Written by Daniel Tidemann and Sam Shaw
New international students arriving in Aarhus have complained that it is difficult to find good student housing close to the universities.. Now the people behind BaseCamp Student are looking to help solve that issue.
Housing for young people – especially students – in the bigger cities is always a hot topic at the municipality elections in Denmark. For a lot of students it can be hard to afford the rent of an apartment. Therefore a lot of young people want more housing in central locations of Aarhus so they can live close to the place where they are studying and still be able to afford it.
According to a report from the Danish Civil Aviation and Railway Authority of 2019 there were a total of 12.400 apartments targeted for students in Aarhus. Now the construction company Raundahl & Moesby is looking to increase that number by building 663 new furnished rooms in the Northern Aarhus area, specifically intended to be used by international students at the surrounding universities.
The 21,000 m2 site will be home to 4 buildings that will be completed with both common kitchens and tea kitchens, personal bathrooms and a host of facilities such as a cinema, fitness lounge, and a roof terrace. The terrace will supposedly give occupants “a view over the whole of Aarhus.”
According to the leader of the building project, Michael Holst Christensen, construction will be completed at the site by May 2023 at the latest. Initial work began on the site around January of this year, so whilst this may seem like a quick turnaround for a large scale project many students have been at a disadvantage due to the noise pollution caused from the foundations being laid. This is due to the pile driving going on at the site, which is an important part of constructing the supporting foundations of a building.

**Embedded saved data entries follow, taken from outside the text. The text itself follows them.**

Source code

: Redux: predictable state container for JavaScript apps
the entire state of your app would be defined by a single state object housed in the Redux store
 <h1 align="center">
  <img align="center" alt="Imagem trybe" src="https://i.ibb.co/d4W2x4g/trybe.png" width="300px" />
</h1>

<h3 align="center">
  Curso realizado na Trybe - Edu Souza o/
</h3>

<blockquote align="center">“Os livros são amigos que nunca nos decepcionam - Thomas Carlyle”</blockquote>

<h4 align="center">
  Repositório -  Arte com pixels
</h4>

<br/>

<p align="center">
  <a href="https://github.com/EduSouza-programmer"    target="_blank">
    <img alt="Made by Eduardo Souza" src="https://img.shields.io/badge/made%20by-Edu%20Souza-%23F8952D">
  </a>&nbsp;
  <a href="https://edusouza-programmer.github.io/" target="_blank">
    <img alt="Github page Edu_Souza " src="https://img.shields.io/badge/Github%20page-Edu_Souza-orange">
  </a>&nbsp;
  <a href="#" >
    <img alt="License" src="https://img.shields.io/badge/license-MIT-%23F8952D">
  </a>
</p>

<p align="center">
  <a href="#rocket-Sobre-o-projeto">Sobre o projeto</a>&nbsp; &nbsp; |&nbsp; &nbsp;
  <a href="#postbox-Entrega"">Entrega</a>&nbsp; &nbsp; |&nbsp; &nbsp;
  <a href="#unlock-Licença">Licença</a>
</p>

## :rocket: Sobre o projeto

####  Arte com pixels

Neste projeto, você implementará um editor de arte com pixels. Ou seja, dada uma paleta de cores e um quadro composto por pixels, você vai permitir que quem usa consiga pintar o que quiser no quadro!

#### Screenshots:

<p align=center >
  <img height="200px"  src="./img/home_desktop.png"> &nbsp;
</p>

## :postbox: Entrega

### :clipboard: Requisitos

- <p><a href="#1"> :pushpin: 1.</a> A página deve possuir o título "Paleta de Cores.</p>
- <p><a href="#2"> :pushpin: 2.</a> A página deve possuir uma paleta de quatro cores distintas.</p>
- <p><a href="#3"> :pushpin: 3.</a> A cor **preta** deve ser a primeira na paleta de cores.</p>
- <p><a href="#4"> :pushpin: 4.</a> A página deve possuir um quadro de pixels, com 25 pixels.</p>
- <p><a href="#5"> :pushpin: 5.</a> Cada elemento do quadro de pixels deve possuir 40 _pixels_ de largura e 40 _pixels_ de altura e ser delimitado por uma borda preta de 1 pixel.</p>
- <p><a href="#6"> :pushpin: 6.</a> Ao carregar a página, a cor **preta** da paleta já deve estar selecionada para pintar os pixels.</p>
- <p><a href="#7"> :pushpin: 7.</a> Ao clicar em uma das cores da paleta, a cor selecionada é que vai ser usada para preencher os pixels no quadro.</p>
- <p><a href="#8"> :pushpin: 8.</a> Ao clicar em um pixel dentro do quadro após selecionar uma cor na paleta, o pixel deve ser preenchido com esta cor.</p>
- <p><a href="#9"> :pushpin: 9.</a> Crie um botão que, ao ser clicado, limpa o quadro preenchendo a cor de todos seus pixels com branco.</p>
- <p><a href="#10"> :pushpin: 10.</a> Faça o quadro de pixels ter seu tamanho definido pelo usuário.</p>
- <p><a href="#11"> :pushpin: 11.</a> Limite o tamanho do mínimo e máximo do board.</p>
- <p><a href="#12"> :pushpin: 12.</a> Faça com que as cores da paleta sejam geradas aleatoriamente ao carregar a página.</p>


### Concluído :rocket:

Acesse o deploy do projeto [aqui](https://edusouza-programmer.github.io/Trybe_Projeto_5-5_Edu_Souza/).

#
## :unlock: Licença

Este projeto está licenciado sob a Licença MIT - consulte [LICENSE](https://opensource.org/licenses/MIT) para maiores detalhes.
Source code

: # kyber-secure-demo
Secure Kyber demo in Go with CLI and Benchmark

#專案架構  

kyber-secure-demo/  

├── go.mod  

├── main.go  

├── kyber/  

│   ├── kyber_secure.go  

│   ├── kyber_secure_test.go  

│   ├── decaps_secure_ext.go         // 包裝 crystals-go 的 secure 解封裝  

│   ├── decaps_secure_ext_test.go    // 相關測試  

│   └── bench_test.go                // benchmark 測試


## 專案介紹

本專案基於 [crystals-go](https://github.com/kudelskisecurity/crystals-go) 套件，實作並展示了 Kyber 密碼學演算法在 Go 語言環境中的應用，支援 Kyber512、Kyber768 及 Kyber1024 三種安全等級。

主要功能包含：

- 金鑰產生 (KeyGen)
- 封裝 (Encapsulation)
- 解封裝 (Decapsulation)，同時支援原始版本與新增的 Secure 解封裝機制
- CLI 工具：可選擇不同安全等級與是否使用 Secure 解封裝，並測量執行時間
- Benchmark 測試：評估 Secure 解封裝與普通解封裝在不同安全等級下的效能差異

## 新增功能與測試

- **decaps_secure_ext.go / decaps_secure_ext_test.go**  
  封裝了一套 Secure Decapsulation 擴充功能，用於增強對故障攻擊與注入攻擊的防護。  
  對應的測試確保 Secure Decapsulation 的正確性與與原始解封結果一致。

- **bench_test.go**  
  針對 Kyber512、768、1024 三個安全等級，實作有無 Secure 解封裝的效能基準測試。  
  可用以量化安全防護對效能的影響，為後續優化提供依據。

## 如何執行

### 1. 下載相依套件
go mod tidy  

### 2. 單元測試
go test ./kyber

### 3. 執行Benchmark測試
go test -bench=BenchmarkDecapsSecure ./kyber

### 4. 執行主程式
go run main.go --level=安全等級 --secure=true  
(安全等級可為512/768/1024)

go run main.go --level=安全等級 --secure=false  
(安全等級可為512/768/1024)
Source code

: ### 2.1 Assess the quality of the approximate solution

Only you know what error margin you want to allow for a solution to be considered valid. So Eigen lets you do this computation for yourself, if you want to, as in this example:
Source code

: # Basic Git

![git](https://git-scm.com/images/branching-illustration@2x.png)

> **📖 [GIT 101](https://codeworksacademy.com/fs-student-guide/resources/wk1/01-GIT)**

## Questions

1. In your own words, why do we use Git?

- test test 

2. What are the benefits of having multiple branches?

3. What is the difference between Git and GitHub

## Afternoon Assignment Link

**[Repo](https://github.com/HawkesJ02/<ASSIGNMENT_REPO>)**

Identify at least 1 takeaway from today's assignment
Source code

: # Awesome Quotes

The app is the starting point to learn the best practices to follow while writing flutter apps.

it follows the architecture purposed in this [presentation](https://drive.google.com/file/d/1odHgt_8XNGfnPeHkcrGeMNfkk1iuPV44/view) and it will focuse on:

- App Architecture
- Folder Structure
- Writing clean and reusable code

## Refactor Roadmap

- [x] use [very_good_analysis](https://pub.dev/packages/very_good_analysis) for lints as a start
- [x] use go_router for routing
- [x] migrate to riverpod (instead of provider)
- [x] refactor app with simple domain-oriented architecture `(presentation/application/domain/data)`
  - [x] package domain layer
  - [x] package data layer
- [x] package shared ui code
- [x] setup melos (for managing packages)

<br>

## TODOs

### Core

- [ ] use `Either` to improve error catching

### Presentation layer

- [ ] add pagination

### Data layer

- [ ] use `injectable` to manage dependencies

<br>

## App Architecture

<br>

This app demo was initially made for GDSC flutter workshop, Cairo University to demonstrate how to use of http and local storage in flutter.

Tove W. Tjørnfelt, the receptionist at the nearby Danish School of Media and Journalism, gave her opinion on the timing and the noise of the construction, “When the builders first arrived at the school in January, we questioned why they couldn’t have started last term, when nobody was here because of lockdown. Now, they are going to be here until at least December. You can feel the vibrations of the construction through the floor!”
So the noise from the construction has clearly had a knock on effect for the surrounding universities. But upon completion, the new buildings should hopefully improve the quality of life for international students ten fold.